I\'m looking to assign some different readability scores to text in R such as the Flesh Kincaid.
Does anyone know of a way to segment words into syllables using R? I
qdap version 1.1.0 does this task:
library(qdap)
x <- c('dog', 'cat', 'pony', 'cracker', 'shoe', 'Popsicle')
syllable_sum(x)
## [1] 1 1 2 2 1 3
Some tools for NLP are available here:
http://cran.r-project.org/web/views/NaturalLanguageProcessing.html
The task is non-trivial though. More hints (including an algorithm you could implement) here:
Detecting syllables in a word
gsk3 is correct: if you want a correct solution, it is non-trivial.
For example, you have to watch out for strange things like silent e at the end of a word (eg pane), or know when it's not silent, as in finale.
However, if you just want a quick-and-dirty approximation, this will do it:
> nchar( gsub( "[^X]", "", gsub( "[aeiouy]+", "X", tolower( x ))))
[1] 1 1 2 2 1 3
To understand how the parts work, just strip away the function calls from the outside in, starting with nchar
and then gsub
, etc... ...until the expression makes sense to you.

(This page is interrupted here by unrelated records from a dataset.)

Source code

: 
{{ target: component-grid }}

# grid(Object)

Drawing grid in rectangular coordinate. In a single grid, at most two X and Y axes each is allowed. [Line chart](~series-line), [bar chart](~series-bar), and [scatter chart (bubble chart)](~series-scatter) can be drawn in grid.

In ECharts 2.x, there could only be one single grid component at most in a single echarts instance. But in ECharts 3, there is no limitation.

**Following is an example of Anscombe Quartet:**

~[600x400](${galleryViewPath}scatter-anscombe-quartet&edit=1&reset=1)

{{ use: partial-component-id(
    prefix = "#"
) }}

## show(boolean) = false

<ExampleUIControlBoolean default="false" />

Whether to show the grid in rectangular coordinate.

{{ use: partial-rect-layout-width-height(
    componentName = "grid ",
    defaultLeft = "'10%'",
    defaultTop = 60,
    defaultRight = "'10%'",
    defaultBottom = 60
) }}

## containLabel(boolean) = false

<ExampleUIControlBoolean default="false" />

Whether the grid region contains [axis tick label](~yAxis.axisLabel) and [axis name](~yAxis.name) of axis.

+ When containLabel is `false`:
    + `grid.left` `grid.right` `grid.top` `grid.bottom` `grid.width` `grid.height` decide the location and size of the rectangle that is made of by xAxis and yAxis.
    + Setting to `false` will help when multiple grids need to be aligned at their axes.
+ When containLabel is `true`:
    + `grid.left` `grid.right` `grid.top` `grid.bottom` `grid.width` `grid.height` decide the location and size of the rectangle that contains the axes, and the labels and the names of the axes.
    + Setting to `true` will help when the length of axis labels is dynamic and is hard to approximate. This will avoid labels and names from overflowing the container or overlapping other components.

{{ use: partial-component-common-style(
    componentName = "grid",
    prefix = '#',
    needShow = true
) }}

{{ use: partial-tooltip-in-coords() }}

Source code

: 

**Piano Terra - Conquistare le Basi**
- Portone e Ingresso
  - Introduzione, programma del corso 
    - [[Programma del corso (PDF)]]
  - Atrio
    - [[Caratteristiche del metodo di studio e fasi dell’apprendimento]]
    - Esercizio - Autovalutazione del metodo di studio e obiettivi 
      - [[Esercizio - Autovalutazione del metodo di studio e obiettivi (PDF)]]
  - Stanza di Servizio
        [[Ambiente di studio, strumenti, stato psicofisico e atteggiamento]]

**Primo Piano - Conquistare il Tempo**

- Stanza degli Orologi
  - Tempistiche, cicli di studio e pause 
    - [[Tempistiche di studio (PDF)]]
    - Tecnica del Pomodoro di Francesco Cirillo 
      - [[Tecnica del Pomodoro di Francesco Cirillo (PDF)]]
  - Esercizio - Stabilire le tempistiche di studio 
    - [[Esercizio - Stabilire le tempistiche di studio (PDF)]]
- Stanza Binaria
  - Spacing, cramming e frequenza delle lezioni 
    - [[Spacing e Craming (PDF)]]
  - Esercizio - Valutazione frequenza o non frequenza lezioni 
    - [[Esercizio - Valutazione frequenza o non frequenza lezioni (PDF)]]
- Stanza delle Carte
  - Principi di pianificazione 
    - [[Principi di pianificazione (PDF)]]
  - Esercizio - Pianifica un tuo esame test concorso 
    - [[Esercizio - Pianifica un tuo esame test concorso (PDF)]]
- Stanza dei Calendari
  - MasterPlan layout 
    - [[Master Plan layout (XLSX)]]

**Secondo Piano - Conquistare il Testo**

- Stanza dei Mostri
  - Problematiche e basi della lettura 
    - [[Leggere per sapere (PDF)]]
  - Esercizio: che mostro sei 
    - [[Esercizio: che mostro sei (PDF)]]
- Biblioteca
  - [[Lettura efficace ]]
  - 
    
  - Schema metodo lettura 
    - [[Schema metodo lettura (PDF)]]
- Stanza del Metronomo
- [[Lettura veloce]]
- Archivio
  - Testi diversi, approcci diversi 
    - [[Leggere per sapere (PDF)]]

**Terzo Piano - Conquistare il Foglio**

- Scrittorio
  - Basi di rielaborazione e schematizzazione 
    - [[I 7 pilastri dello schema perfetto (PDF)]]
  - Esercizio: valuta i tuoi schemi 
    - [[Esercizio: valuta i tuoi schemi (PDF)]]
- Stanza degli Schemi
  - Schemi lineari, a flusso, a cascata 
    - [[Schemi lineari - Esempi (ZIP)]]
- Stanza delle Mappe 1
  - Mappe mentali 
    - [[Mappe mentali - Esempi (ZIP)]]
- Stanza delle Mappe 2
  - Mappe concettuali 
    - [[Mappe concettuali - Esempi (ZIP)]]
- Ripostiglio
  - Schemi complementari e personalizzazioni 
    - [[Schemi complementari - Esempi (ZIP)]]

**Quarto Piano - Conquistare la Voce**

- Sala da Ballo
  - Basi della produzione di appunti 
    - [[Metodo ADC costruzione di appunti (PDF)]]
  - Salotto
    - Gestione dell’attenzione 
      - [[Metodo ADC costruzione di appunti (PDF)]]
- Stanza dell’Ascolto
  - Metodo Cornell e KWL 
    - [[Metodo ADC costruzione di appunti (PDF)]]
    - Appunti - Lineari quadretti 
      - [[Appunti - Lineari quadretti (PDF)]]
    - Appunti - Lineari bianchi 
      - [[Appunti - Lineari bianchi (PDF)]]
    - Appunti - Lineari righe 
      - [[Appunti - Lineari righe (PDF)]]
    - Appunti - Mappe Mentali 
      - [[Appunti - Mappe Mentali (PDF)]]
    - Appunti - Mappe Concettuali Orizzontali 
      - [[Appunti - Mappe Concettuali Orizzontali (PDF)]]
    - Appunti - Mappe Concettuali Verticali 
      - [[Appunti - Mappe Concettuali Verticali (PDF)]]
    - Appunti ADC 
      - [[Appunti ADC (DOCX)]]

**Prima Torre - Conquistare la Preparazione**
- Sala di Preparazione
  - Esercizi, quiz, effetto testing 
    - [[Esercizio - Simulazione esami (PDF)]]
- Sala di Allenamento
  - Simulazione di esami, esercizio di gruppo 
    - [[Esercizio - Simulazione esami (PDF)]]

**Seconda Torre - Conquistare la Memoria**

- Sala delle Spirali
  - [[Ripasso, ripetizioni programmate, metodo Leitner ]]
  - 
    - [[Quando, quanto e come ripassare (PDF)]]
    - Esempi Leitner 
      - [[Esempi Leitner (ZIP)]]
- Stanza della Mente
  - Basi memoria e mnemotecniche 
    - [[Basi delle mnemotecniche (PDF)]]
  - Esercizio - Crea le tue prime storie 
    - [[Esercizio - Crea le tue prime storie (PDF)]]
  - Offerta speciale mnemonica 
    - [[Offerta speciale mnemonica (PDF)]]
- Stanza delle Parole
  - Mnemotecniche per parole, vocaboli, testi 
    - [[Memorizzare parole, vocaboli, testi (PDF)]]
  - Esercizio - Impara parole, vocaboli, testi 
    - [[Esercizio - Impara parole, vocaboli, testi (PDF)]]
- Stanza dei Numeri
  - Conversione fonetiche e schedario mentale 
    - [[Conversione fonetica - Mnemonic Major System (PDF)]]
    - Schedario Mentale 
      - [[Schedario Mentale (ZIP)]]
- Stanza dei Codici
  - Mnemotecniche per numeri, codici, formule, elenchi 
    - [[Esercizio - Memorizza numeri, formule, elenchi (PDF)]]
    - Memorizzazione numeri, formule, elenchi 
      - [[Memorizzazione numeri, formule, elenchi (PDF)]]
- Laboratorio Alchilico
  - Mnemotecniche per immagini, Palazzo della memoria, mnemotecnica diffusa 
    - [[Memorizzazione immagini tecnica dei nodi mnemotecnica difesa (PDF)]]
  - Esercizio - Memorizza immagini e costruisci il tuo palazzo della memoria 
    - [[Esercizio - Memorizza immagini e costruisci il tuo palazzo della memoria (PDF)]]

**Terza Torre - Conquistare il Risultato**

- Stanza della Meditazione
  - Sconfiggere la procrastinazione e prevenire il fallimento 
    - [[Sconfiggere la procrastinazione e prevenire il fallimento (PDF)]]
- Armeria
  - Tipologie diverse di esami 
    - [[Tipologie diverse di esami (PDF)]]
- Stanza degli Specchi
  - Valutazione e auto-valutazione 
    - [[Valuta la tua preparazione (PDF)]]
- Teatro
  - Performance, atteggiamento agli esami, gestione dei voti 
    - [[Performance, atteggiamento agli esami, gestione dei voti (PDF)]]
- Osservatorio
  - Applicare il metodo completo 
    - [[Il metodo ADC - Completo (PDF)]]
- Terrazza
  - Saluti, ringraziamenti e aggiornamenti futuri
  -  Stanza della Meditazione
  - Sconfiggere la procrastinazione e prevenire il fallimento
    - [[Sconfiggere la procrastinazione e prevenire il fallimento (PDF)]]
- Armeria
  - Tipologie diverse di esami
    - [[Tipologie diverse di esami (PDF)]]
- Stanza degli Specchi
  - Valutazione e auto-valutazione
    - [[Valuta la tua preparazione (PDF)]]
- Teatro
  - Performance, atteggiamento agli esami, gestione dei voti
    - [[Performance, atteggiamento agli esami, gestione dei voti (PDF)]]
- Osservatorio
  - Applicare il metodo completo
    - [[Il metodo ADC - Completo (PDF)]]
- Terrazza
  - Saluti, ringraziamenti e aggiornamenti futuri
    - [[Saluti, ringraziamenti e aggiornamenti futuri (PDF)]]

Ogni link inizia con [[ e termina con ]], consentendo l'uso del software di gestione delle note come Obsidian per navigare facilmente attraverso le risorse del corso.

But my guess is, considering a fight between R's power vs the profusion of exceptions in the English language, you could get a decent answer (maybe 99% right?) parsing through normal text, without a lot of work - heck, the simple parser above may get 90%+ right. With a little more work, you could deal with silent e's if you like.
It all depends on your application - whether this is good enough or you need something more accurate.
The koRpus package will help you out immensley, but it's a little difficult to work with.
stopifnot(require(koRpus))
tokens <- tokenize(text, format="obj", lang='en')
flesch.kincaid(tokens)